* [TASK OBJECTIVE]:
Everything from the line with "3. **Persistent**: Your" through the final line below should be copied out exactly, and nothing else should appear.

* [RECORDED INFORMATION]:
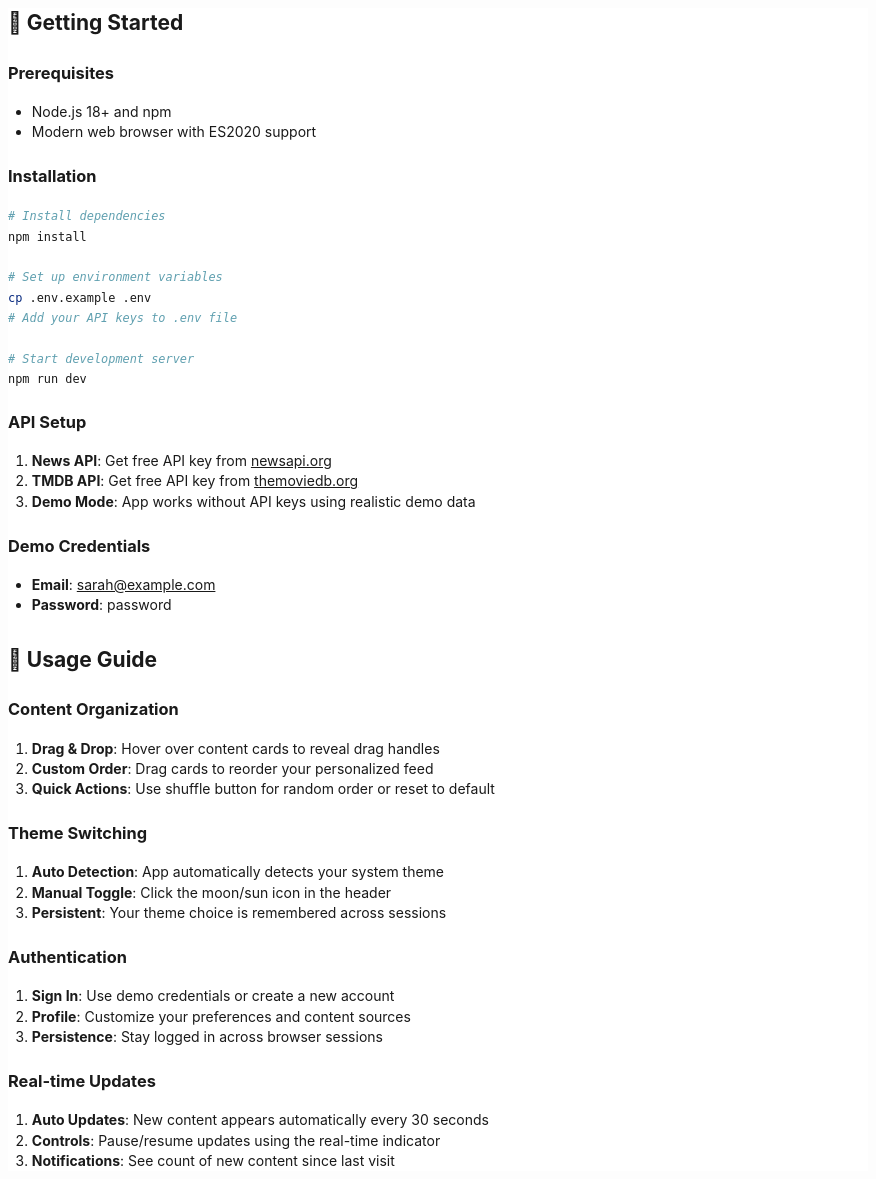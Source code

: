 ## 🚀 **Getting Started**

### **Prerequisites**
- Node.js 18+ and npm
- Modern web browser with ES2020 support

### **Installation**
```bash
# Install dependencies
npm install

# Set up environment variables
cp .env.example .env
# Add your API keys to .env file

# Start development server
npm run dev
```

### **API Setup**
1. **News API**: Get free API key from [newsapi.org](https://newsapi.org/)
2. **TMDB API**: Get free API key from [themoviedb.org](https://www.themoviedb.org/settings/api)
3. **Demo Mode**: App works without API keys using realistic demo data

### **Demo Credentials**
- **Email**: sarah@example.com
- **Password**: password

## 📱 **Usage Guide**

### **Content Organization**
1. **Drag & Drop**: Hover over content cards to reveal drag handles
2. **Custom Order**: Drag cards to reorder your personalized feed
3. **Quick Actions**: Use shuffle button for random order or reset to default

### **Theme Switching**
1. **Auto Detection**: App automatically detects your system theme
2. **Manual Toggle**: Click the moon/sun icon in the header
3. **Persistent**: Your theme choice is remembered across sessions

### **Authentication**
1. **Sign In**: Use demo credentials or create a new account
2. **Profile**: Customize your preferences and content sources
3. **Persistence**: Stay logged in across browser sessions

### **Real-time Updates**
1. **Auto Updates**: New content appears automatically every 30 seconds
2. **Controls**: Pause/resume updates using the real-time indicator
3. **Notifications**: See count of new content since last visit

* [SOLUTION TO THIS TASK]:
3. **Persistent**: Your theme choice is remembered across sessions

### **Authentication**
1. **Sign In**: Use demo credentials or create a new account
2. **Profile**: Customize your preferences and content sources
3. **Persistence**: Stay logged in across browser sessions

### **Real-time Updates**
1. **Auto Updates**: New content appears automatically every 30 seconds
2. **Controls**: Pause/resume updates using the real-time indicator
3. **Notifications**: See count of new content since last visit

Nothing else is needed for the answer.